Same basic idea: Tie hitch to pouch at middle of tube, hook tubes to forks. No ties or tools or jigs or moving parts.

The Python is for thin forks, like on a figure 8 shooter or any other 1/2" thick frame. The slots on the outside of the forks are the true keeper slots; the small slots at the inner openings of the holes just keep the wrap-around in place.

The Viper is the simpler design that works with thicker forks. The keeper slot has to be long enough to get a good grip on the tube.



















Both give this two-rail sight picture for Bill Hays style shooting.










Merry Xmas Sarah! She's shooting it like a pro.


















By the way, the Fortune Cookie forks are coming. Folding the band in half makes for a non-slip TTF hold. The Mamba will get finished here soon as the family goes home!

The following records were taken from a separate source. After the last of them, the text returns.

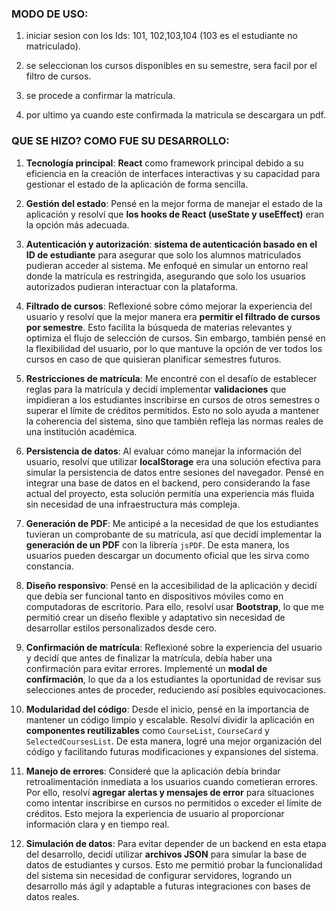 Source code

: ### MODO DE USO:
 1. iniciar sesion con los Ids: 101, 102,103,104
 (103 es el estudiante no matriculado).

 2. se seleccionan los cursos disponibles en su semestre, sera facil por el filtro de cursos.

 3. se procede a confirmar la matricula.

 4. por ultimo ya cuando este confirmada la matricula se descargara un pdf.

 ###  QUE SE HIZO? COMO FUE SU DESARROLLO:

1. **Tecnología principal**: **React** como framework principal debido a su eficiencia en la creación de interfaces interactivas y su capacidad para gestionar el estado de la aplicación de forma sencilla.

2. **Gestión del estado**: Pensé en la mejor forma de manejar el estado de la aplicación y resolví que **los hooks de React (useState y useEffect)** eran la opción más adecuada.

3. **Autenticación y autorización**: **sistema de autenticación basado en el ID de estudiante** para asegurar que solo los alumnos matriculados pudieran acceder al sistema. Me enfoqué en simular un entorno real donde la matrícula es restringida, asegurando que solo los usuarios autorizados pudieran interactuar con la plataforma.  

4. **Filtrado de cursos**: Reflexioné sobre cómo mejorar la experiencia del usuario y resolví que la mejor manera era **permitir el filtrado de cursos por semestre**. Esto facilita la búsqueda de materias relevantes y optimiza el flujo de selección de cursos. Sin embargo, también pensé en la flexibilidad del usuario, por lo que mantuve la opción de ver todos los cursos en caso de que quisieran planificar semestres futuros.  

5. **Restricciones de matrícula**: Me encontré con el desafío de establecer reglas para la matrícula y decidí implementar **validaciones** que impidieran a los estudiantes inscribirse en cursos de otros semestres o superar el límite de créditos permitidos. Esto no solo ayuda a mantener la coherencia del sistema, sino que también refleja las normas reales de una institución académica.  

6. **Persistencia de datos**: Al evaluar cómo manejar la información del usuario, resolví que utilizar **localStorage** era una solución efectiva para simular la persistencia de datos entre sesiones del navegador. Pensé en integrar una base de datos en el backend, pero considerando la fase actual del proyecto, esta solución permitía una experiencia más fluida sin necesidad de una infraestructura más compleja.  

7. **Generación de PDF**: Me anticipé a la necesidad de que los estudiantes tuvieran un comprobante de su matrícula, así que decidí implementar la **generación de un PDF** con la librería `jsPDF`. De esta manera, los usuarios pueden descargar un documento oficial que les sirva como constancia.  

8. **Diseño responsivo**: Pensé en la accesibilidad de la aplicación y decidí que debía ser funcional tanto en dispositivos móviles como en computadoras de escritorio. Para ello, resolví usar **Bootstrap**, lo que me permitió crear un diseño flexible y adaptativo sin necesidad de desarrollar estilos personalizados desde cero.  

9. **Confirmación de matrícula**: Reflexioné sobre la experiencia del usuario y decidí que antes de finalizar la matrícula, debía haber una confirmación para evitar errores. Implementé un **modal de confirmación**, lo que da a los estudiantes la oportunidad de revisar sus selecciones antes de proceder, reduciendo así posibles equivocaciones.  

10. **Modularidad del código**: Desde el inicio, pensé en la importancia de mantener un código limpio y escalable. Resolví dividir la aplicación en **componentes reutilizables** como `CourseList`, `CourseCard` y `SelectedCoursesList`. De esta manera, logré una mejor organización del código y facilitando futuras modificaciones y expansiones del sistema.  

11. **Manejo de errores**: Consideré que la aplicación debía brindar retroalimentación inmediata a los usuarios cuando cometieran errores. Por ello, resolví **agregar alertas y mensajes de error** para situaciones como intentar inscribirse en cursos no permitidos o exceder el límite de créditos. Esto mejora la experiencia de usuario al proporcionar información clara y en tiempo real.  

12. **Simulación de datos**: Para evitar depender de un backend en esta etapa del desarrollo, decidí utilizar **archivos JSON** para simular la base de datos de estudiantes y cursos. Esto me permitió probar la funcionalidad del sistema sin necesidad de configurar servidores, logrando un desarrollo más ágil y adaptable a futuras integraciones con bases de datos reales.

Props to BROOKS for the "Python" name.


----------



## Arnisador78 (Apr 10, 2013)

They are all cool as a heck, how did you cut the slots in the fortune cookie


----------



## bigron (Nov 29, 2012)

dude those are going to be awesome,someone is on there game :thumbsup:


----------



## Tag (Jun 11, 2014)

Looks great


----------



## Byudzai (Aug 31, 2013)

mamba is slowly coming together. I made a deep dado cut with the table saw to make the slots then glued micarta wafers over the top.


----------



## BROOKS (May 22, 2014)

The fortune cookie setup is great. Way to go adapting the viper setup to bands! The mamba looks awesome. The micarta looks great with the spectaply. Keep it up!


----------



## JohnKrakatoa (Nov 28, 2013)

I seee.

Lol the fortune cookie ! Suoer good name ! It really looks like one


----------



## Wingshooter (Dec 24, 2009)

Excellent attachment setup I think I like the Python best.


----------



## SmilingFury (Jul 2, 2013)

You are doing some really cool stuff man. Keep it up! 
Be well,
SF


----------



## PeterW (Nov 29, 2014)

Wow, man, you really know how to make some cool designs. Every one of those practically makes my mouth water. :naughty: Keep it up!


----------



## Beanflip (Sep 11, 2010)

I love the fortune cookie method. I'm going to be experimenting with this. I'm surprised we haven't seen others trying it.


----------



## Byudzai (Aug 31, 2013)

all yours man. would love to see #2 made!


----------



## Beanflip (Sep 11, 2010)

I started knocking one out tonight. I haven't rounded any edges yet but I'm very excited about how it performs already. I got far enough to take a few shots with her before I ran out of energy. I layed out the slots, drilled the ends, and used a coping saw (and the drill bit) to ream out the slot. Band saw cut the securing slot and rotary tool to cut out the access.


----------



## Byudzai (Aug 31, 2013)

you rock man! that looks awesome!


----------



## Chuck Daehler (Mar 17, 2015)

So where were you all when sling shot of the month came around? don'tcha think this should have been in the spot light?


----------



## joe_mcdogwad (Sep 19, 2014)

The Mamba definitely got my vote when it was nominated back in January! There was some serious competition that month though so it would have been hard for any one SS to steal the spot light...

In other news I still need to take a crack at the fortune cookie attachment method.


----------